● **What is required**
Look through the listing and locate every line containing the word "with"; copy those lines.

··········

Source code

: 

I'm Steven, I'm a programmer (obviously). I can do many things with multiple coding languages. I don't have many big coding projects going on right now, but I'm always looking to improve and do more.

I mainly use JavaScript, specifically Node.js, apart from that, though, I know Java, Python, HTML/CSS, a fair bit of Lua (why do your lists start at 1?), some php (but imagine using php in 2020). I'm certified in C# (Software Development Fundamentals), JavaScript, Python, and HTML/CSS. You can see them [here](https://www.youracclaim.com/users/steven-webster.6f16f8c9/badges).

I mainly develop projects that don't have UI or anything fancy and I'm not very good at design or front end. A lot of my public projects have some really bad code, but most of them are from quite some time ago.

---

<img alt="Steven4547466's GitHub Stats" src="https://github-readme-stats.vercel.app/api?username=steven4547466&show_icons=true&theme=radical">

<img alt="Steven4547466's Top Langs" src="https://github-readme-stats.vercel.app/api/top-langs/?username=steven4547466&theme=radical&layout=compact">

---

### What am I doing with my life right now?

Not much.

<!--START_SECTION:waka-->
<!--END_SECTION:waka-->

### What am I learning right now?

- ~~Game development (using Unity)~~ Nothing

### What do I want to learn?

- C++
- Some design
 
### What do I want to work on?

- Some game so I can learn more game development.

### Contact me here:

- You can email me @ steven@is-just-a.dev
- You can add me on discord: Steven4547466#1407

··········

● **Written response**
I'm Steven, I'm a programmer (obviously). I can do many things with multiple coding languages. I don't have many big coding projects going on right now, but I'm always looking to improve and do more.
### What am I doing with my life right now?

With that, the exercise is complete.